Funds copying hedge-fund strategies to make money are on track to record their best ever net inflows this year as investors look for ways to escape volatile markets.
These funds, known in the asset management industry as liquid alternatives, charge lower fees than hedge funds, allow investors to take out money on a daily or weekly basis, and provide better transparency on how exactly they make money. As a result, both retail investors and institutions have poured money in the funds, especially in Europe, helping them grow faster than the hedge-fund industry.
Investors’ interest is fueled by fears that their traditional stock-and-bond portfolios won’t be able to absorb shocks from market turbulence as the U.S. Federal Reserve prepares to increase interest rates for the first time in almost a decade on Dec. 16 and stock market valuations hover near record highs. Capital flows are stronger in Europe, where investors are also trying to shield their assets from negative interest rates.
"Investors are moving into liquid alternative funds because they want to insulate their portfolios from market swings and be able to take money out if anything goes wrong," said Peter Laurelli, global head of research at industry tracker eVestment.
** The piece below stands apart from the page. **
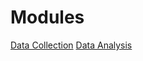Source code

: # Modules

[Data Collection](https://spatialturn.github.io/DataCollection/)
[Data Analysis](https://spatialturn.github.io/DataAnalysis)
The open-end funds, typically designed to provide protection during a market decline, can short sell a security to make money in a falling market and borrow money to increase their bets like a hedge fund. Retail investors can, through a broker or private bank, invest $1,000 or even less. Hedge funds typically require a minimum initial investment of $1 million.
Liquid alternative funds received about $110 billion in the first 10 months of the year, 14 percent more than in the whole of 2014 and exceeding the previous record of $106.6 billion in 2013, according to data compiled by research firm Morningstar Inc. Total assets under management have increased by a 10th to about $715 billion this year after stock-market turmoil in China hit values, the data show. By comparison, assets managed by hedge funds increased by 1 percent to $2.9 trillion in the first nine months of the year, according to data from Hedge Fund Research.
About seven in every 10 dollars invested in liquid alternative funds this year has gone to European funds, boosting assets to 344.5 billion euros.
"The advent of not only low- and zero-interest rates, but now negative interest rates from the ’safer’ Northern European economies are drivers of the increase in interest among European investors," said Jeremy Beckwith, the director of manager research for Morningstar U.K. "The flows in Europe took off in 2014 as the ECB adopted first quantitative easing and later negative rates."
These "products may even require more due diligence than buying ’traditional’ hedge funds that have years of demonstrable track records and can often use a much wider spectrum of instruments to not only generate returns, but also manage risk," said Bruno Schneller, chief investment officer at fund of funds group Skenderbeg Alternative Investments.
Research firm Preqin estimates more than 100 liquid alternative funds have been started so far this year.
While the universe of liquid alternative-investment managers is expanding rapidly because they offer investors the convenience of mutual funds and the potential advantages of alternative investments, not all are created equal. Their proliferation has also attracted scrutiny from regulators, who are considering new rules to ensure mutual funds’ migration into complex strategies doesn’t pose risks to the financial system.
In the three months through September, the MSCI ACWI Index, which measures the overall performance of global equity markets, declined by almost 10 percent as China surprised investors with its currency devaluation. Liquid alternative funds tracked by Preqin lost about 3.5 percent, while hedge funds declined by almost 4 percent on average.